So we have been maintaining that we will have a PAT margin in the range of 7% to 7.5% on a short to midterm perspective. So that is something which we continue to maintain. So they would not -- I think that is something where Ircon has committed the margins on a short-term perspective, and we hope to maintain them. But having said that, yes, the competition is increasing on a mid- to long-term perspective. And in order to get orders, we may have to go for some aggressive bidding. We immediately don't see the need for it. But as and when it'll happen, we will keep our investor community informed. As far as orders are concerned, definitely, for any company like ours, it tends to be cyclical. So to that extent, we are well aware that there has been a dip from INR 44,000 crores to 26,000 crores. But that INR 44,000 crores was at a peak, typically for a company like ours, if you were to keep 2 to 2.5x the number, the range of INR 30,000 crores to INR 35,000 crores is also good.
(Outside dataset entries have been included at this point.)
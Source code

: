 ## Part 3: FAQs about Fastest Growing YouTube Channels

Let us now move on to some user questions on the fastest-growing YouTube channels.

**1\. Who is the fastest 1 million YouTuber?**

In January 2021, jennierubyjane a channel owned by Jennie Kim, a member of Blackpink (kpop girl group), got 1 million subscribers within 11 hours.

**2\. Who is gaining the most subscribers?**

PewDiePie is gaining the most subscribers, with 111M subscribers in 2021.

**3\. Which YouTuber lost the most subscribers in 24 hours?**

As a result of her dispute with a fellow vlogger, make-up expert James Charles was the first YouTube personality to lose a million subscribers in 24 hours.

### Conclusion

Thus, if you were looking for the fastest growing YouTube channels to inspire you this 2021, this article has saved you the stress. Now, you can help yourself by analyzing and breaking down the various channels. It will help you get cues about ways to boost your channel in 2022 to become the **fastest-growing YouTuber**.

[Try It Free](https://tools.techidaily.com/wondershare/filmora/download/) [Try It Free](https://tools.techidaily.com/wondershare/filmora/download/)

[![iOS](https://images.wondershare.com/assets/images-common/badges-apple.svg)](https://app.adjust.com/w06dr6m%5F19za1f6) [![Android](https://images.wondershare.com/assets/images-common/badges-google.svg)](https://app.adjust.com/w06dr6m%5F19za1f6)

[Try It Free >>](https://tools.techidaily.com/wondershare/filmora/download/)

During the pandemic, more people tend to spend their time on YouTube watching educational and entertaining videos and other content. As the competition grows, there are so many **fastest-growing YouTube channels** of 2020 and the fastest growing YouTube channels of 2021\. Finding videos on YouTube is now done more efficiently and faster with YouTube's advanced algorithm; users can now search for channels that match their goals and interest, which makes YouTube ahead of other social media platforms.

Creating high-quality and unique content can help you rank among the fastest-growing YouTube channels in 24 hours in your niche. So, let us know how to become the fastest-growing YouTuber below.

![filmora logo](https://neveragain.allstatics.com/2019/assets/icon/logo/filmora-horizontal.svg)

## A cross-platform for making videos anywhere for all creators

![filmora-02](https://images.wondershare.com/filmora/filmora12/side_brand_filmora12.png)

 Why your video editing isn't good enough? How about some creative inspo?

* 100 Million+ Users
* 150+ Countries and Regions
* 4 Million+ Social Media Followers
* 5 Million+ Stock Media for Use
And that does not mean that we will not be working for orders. We are continuously following it up, and we should be able to do it soon. In the last quarter, we have had orders of about INR 1,000 crores. And as I said, we should be getting in the range of INR 4,000 crores to INR 5,000 crores soon enough.
Ma'am it is not determination in our way to maintain margin at 7%, 7.5% PAT level that we are closing out on orders because it would be nice to have some predictability like other companies in terms of revenue.
I think it is not as simple a story as probably being seen as it is not a question of getting order versus taking headcount margin. It's a lot more than that. A company has to deliver. It has to execute a project. And clearly, there is no point taking a project tax at losses. So it's not a question of taking slight different margins. Every tender, every opportunity has to be examined in detail. We are very clear that we want to do projects at margins. As I'm saying, from a mid- to long-term perspective, we may have to take a dip. Immediately, we don't see it. And we are well aware of the fact that at the end of its turnover and profit both needs to be seen. And rest assured, management is looking at it in full details.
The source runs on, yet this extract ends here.